Try it: For the records below, print the lines from the line with "cuando se atascaba." through the line with "escribiendo la GNU" exactly as written; include both end lines and exclude the rest.

Listed entries:
=== Section Start ===
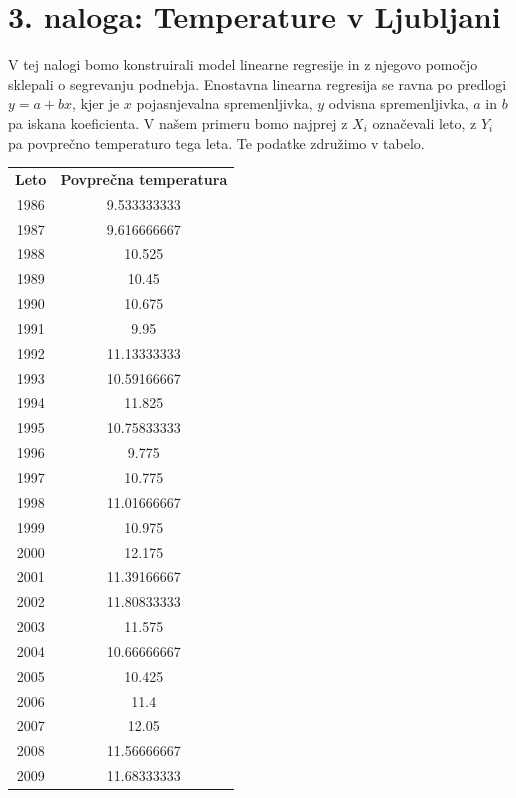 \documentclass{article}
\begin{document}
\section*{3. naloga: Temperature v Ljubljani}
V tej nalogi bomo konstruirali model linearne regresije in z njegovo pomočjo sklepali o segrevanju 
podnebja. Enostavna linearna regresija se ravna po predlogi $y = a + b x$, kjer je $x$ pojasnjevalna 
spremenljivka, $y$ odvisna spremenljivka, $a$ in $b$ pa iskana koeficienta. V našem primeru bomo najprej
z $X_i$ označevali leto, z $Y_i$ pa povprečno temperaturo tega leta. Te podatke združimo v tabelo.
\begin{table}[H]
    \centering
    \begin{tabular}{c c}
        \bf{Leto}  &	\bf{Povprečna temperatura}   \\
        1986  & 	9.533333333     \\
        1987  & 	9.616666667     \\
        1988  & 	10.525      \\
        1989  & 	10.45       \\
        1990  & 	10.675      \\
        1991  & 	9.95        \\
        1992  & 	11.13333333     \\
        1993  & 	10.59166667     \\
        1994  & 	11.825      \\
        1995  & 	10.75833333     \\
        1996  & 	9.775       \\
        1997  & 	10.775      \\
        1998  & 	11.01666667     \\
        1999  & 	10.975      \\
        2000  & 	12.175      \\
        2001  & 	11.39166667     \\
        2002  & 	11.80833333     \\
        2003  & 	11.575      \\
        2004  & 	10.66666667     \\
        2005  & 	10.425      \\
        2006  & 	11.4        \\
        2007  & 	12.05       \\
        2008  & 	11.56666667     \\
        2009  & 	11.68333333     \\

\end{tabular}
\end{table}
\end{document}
=== Section End ===
=== Section Start ===
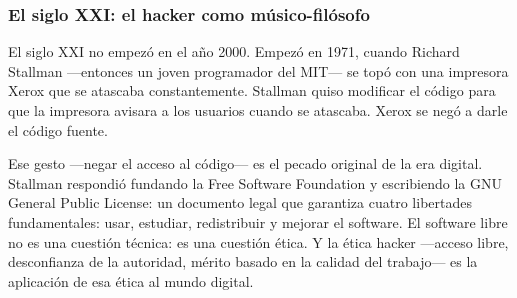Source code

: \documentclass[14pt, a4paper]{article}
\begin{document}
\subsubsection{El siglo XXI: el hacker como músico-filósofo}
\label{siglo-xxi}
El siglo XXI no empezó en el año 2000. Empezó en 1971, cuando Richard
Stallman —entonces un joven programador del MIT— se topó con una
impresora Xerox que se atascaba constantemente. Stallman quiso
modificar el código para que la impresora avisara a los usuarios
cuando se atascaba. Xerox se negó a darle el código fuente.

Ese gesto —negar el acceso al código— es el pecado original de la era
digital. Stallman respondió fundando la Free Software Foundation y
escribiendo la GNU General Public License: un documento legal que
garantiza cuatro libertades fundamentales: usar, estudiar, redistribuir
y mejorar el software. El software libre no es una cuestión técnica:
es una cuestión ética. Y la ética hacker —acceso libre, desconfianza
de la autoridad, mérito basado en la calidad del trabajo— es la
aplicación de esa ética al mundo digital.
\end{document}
=== Section End ===
=== Section Start ===
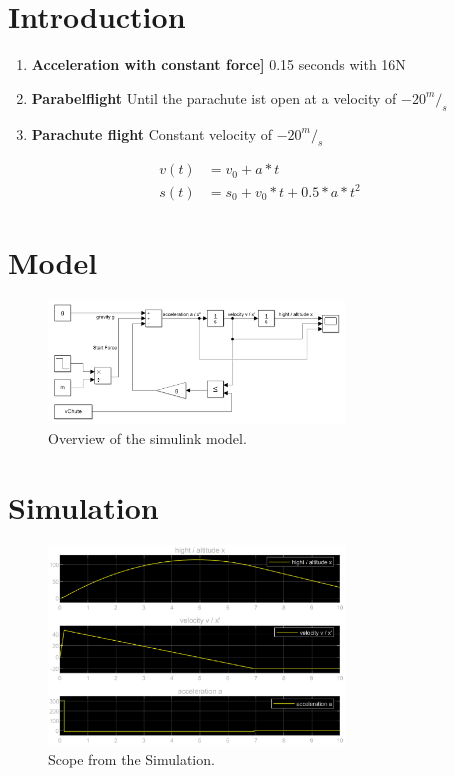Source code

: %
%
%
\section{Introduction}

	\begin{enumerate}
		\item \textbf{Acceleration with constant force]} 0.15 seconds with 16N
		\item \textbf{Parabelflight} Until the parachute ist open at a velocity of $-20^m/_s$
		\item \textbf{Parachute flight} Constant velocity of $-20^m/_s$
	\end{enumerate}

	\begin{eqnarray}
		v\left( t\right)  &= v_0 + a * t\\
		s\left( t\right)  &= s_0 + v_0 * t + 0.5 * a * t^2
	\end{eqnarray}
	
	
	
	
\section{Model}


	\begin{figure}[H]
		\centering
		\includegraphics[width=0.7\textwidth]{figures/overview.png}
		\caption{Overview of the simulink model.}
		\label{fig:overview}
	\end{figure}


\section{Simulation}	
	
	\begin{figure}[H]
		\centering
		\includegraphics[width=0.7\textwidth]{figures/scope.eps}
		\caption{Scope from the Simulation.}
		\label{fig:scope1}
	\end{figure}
=== Section End ===
Exercise result:
cuando se atascaba. Xerox se negó a darle el código fuente.

Ese gesto —negar el acceso al código— es el pecado original de la era
digital. Stallman respondió fundando la Free Software Foundation y
escribiendo la GNU General Public License: un documento legal que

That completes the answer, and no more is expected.